→ THE PROBLEM
Go through the material and tally the lines containing the string "columns". Give the total alone.
-- THE DATA follows --
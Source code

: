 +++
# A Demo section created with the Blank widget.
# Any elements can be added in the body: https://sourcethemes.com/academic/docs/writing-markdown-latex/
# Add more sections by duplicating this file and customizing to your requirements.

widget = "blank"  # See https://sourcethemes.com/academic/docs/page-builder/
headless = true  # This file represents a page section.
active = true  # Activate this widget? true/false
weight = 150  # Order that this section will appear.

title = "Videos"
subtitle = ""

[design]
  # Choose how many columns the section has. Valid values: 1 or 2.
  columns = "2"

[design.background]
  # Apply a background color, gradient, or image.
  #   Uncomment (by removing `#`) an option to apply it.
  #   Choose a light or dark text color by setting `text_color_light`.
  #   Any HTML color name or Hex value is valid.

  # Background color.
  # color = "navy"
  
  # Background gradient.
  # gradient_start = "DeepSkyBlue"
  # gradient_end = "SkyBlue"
-- THE DATA concluded --
-- THE DATA follows --
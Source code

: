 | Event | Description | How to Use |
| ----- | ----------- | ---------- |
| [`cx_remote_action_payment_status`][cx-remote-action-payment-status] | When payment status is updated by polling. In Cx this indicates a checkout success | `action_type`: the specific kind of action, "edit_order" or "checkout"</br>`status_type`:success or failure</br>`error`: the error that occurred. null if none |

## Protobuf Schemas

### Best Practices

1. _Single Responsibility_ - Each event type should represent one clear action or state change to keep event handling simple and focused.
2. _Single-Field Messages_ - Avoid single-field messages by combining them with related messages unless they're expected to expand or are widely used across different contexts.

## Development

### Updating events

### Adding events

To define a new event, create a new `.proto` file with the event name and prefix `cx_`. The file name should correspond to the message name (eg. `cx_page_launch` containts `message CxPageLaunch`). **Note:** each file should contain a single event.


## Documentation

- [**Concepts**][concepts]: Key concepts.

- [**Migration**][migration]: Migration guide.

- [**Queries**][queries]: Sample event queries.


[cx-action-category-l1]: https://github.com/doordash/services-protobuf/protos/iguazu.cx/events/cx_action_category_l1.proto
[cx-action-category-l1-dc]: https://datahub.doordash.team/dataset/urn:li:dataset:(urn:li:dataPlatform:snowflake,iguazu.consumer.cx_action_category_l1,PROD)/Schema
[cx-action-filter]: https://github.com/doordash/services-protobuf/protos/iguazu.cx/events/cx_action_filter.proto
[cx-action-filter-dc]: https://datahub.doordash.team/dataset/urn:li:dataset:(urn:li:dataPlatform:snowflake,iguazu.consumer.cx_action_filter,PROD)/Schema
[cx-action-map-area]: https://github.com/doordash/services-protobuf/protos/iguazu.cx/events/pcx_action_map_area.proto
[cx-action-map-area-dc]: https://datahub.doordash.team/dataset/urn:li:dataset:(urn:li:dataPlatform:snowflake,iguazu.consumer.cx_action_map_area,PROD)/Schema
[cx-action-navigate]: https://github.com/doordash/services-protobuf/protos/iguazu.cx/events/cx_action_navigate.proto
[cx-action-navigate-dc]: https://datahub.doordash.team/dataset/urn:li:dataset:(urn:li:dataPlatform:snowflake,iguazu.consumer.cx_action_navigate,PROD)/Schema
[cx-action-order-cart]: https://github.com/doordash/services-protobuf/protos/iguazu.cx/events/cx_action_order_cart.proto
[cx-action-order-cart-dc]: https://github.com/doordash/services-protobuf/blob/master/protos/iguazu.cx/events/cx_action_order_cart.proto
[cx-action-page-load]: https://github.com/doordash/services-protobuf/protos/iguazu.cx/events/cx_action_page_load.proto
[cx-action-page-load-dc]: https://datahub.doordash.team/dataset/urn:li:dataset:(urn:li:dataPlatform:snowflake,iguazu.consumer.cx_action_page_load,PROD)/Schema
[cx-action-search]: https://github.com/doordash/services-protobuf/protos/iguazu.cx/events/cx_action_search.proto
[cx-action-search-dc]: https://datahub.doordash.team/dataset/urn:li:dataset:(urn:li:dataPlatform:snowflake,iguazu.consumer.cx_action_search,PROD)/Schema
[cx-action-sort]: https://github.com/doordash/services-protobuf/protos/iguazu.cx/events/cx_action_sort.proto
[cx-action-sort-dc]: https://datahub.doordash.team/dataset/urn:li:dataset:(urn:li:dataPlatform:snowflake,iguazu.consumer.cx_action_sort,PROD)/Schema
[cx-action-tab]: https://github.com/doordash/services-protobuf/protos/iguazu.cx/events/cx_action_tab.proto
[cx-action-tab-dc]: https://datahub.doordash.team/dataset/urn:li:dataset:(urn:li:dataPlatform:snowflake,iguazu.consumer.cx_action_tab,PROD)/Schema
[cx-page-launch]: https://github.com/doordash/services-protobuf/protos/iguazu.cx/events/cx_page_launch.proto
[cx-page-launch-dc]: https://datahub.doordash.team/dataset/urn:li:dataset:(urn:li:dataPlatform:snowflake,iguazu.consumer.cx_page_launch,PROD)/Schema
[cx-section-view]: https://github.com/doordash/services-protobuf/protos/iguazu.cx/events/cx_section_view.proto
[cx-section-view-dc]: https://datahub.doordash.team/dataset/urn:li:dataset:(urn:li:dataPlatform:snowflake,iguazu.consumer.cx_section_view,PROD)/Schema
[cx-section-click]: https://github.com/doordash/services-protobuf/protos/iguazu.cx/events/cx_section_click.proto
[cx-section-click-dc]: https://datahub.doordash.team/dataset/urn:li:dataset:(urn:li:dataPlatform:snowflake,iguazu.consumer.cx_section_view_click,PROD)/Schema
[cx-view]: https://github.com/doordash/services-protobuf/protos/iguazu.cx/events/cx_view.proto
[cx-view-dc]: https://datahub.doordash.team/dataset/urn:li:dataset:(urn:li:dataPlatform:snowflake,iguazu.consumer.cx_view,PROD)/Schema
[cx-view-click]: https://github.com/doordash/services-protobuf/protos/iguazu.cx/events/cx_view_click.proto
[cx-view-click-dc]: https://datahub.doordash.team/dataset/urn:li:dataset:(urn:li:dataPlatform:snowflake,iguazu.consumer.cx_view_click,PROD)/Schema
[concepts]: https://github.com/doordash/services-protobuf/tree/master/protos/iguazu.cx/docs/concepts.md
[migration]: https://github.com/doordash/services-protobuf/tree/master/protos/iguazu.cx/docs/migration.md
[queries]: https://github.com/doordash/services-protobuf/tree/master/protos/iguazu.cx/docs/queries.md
-- THE DATA concluded --
→ EXERCISE OUTPUT
2